Word for word, return the lines below from the first through the line that has "and blesses us.", dropping the pictures.

*Given data:*
# # #
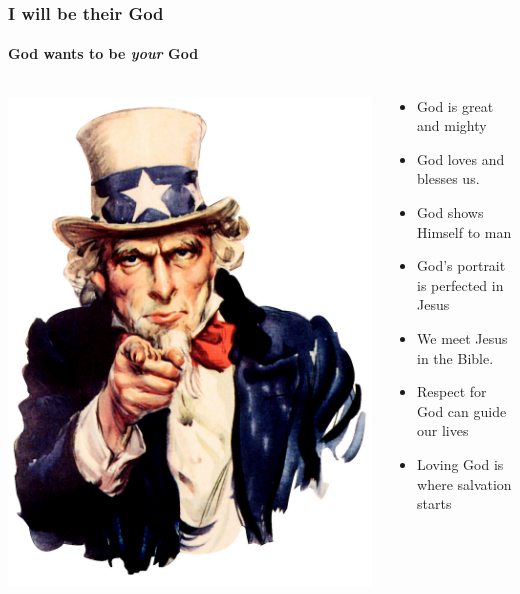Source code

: \begin{frame}
\frametitle{I will be their God}
\framesubtitle{God wants to be \emph{your} God}
\begin{columns}[c]
\begin{column}{0.3\textwidth}
	\includegraphics[width=\columnwidth]{figures/uncleSam.jpg}
\end{column}
\begin{column}{0.7\textwidth}
	\begin{itemize}
		\item God is great and mighty
		\item God loves and blesses us.
		\item God shows Himself to man
		\item God's portrait is perfected in Jesus
		\item We meet Jesus in the Bible.  
		\item Respect for God can guide our lives
		\item Loving God is where salvation starts
	\end{itemize}
\end{column}
\end{columns}
\end{frame}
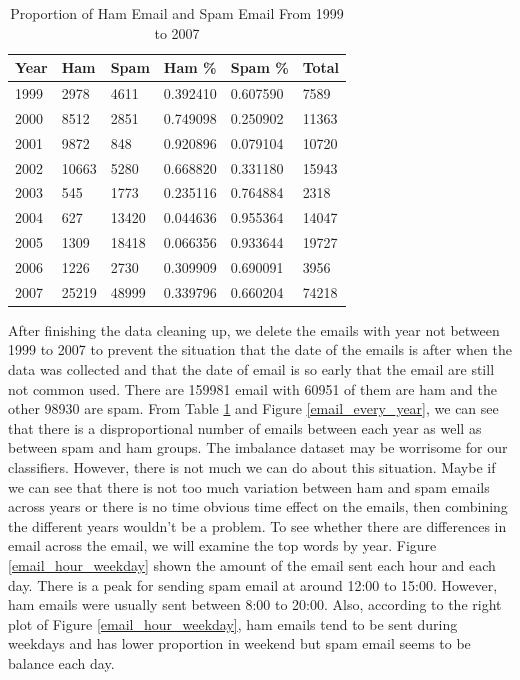 \begin{table}[h]
\centering
\caption{Proportion of Ham Email and Spam Email From 1999 to 2007}
\label{proportion_ham_spam}
\begin{tabular}{@{}llllll@{}}
\toprule
Year & Ham   & Spam  & Ham \%   & Spam \%  & Total \\ \midrule
1999 & 2978  & 4611  & 0.392410 & 0.607590 & 7589  \\
2000 & 8512  & 2851  & 0.749098 & 0.250902 & 11363 \\
2001 & 9872  & 848   & 0.920896 & 0.079104 & 10720 \\
2002 & 10663 & 5280  & 0.668820 & 0.331180 & 15943 \\
2003 & 545   & 1773  & 0.235116 & 0.764884 & 2318  \\
2004 & 627   & 13420 & 0.044636 & 0.955364 & 14047 \\
2005 & 1309  & 18418 & 0.066356 & 0.933644 & 19727 \\
2006 & 1226  & 2730  & 0.309909 & 0.690091 & 3956  \\
2007 & 25219 & 48999 & 0.339796 & 0.660204 & 74218 \\ \bottomrule
\end{tabular}
\end{table}

After finishing the data cleaning up, we delete the emails with year not between 1999 to 2007 to prevent the situation that the date of the emails is after when the data was collected and that the date of email is so early that the email are still not common used. There are 159981 email with 60951 of them are ham and the other 98930 are spam. From Table \ref{proportion_ham_spam} and Figure \ref{email_every_year}, we can see that there is a disproportional number of emails between each year as well as between spam and ham groups. The imbalance dataset may be worrisome for our classifiers. However, there is not much we can do about this situation. Maybe if we can see that there is not too much variation between ham and spam emails across years or there is no time obvious time effect on the emails, then combining the different years wouldn't be a problem. To see whether there are differences in email across the email, we will examine the top words by year. Figure \ref{email_hour_weekday} shown the amount of the email sent each hour and each day. There is a peak for sending spam email at around 12:00 to 15:00. However, ham emails were usually sent between 8:00 to 20:00. Also, according to the right plot of Figure \ref{email_hour_weekday}, ham emails tend to be sent during weekdays and has lower proportion in weekend but spam email seems to be balance each day.\\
# # #
*Task result:*
Source code

: \begin{frame}
\frametitle{I will be their God}
\framesubtitle{God wants to be \emph{your} God}
\begin{columns}[c]
\begin{column}{0.3\textwidth}
	\includegraphics[width=\columnwidth]{figures/uncleSam.jpg}
\end{column}
\begin{column}{0.7\textwidth}
	\begin{itemize}
		\item God is great and mighty
		\item God loves and blesses us.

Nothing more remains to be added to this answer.